SE: I joined my first slam team in the summer of 2008, right at the beginning of my relationship to writing poetry. So the very beginning of any formal training I had as a poet, any instruction, any mentorship, started out in performance. For as long as I’ve been writing poetry, I’ve been reading my poems out loud. And to this day, when I’m drafting and revising a poem I feel smarter, sharper, as a listener of my poems than I do as a reader of the poems. When I’m writing a draft of a poem, it’ll look fine to me on paper, and then when I read it out loud to myself my ear will catch things that my eye completely missed. So while slam, in the sense of competitive spoken word, is not really part of my life anymore, reading poetry aloud absolutely still is. What feels like the true final stage in my editing process is reading the poem to someone. I feel like I never fully hear a poem until I read it out loud to an audience.
GA: You wrote a gorgeous young adult novel in verse, Home is Not a Country, in between your two poetry collections. How did writing this project help, and/or create challenges for, this new poetry project? I read Home is Not a Country and Girls That Never Die as projects with deeply entangled souls, though different formal registers of engagement, especially when reading the prose sections and the contrapuntals throughout!
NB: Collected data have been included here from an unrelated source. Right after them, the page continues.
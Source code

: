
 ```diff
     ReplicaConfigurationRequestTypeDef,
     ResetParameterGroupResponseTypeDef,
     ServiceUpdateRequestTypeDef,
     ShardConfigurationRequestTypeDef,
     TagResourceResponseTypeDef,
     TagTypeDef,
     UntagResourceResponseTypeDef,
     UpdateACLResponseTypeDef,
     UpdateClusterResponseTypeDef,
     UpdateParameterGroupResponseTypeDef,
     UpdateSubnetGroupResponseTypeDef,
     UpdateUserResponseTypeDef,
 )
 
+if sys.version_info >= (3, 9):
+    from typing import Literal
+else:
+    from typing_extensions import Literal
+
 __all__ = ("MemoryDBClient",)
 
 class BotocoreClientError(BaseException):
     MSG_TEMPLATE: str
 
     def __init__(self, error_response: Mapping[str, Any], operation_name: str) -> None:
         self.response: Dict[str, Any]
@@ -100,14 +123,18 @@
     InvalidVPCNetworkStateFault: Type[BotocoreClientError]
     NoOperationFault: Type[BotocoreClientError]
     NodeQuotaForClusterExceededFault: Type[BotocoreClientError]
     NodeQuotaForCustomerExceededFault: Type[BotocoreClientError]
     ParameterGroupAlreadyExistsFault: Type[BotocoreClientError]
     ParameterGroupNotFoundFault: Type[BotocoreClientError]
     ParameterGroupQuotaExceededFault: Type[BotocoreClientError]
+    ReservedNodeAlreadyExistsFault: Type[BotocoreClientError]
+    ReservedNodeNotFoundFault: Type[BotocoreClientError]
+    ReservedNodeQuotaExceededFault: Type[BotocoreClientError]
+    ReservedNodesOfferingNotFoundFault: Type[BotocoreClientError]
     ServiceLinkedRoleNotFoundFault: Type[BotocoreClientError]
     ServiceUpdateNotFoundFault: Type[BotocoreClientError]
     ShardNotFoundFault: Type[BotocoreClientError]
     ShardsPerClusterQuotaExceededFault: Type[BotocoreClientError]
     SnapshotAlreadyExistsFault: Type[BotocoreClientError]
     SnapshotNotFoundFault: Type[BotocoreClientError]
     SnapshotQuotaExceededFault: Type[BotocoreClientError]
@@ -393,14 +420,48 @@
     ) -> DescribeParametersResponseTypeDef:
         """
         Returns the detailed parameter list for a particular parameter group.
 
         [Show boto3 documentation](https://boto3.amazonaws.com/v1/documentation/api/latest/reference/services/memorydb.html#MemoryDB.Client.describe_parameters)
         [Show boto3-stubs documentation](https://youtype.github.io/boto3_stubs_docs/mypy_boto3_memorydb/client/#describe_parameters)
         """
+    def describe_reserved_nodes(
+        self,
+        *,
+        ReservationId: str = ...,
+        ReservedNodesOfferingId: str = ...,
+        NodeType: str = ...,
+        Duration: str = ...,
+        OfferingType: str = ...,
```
SE: I wrote basically the entirety of Home is Not a Country while trying to take a break from Girls That Never Die, which had just really been kicking my ass and was just not going well and not working. So it felt nice to spend time in a form that I could be a beginner in, where I had no expectations of myself to do a good job or get it right, and I could just play and experiment and learn. And in learning to write narrative, I learned about plot, cause and effect, things happening, where I don’t know that I had much of a relationship to the word “happen” before that—things were maybe “happening” formally in my poems before that, but I don’t know that my poems had, like, event. And that education spilled over into a lot of the poems that I started writing after that, where I suddenly became interested in a much more narrative kind of poem than I ever had before, and wanted poems that felt like tiny novels or tiny movies. Home is Not a Country also helped me exorcize a lot of my formal obsessions and insistence on things like all-lowercase and exclusively using caesurae in place of conventional punctuation. By the time I was done with that book, I was kind of over the caesura, and really found myself craving the crispness of a comma and period, of a capital letter at the beginning of each sentence. Which immediately changed the texture of the kinds of poems I was trying to write for Girls That Never Die.
GA: What would post-Girls That Never Die you say to pre-The January Children you? Or to poets trying to write their first books, generally?
SE: I would tell my January Children self to really enjoy that sureness and that clarity, because it would be the last time I ever felt like I knew what I was doing.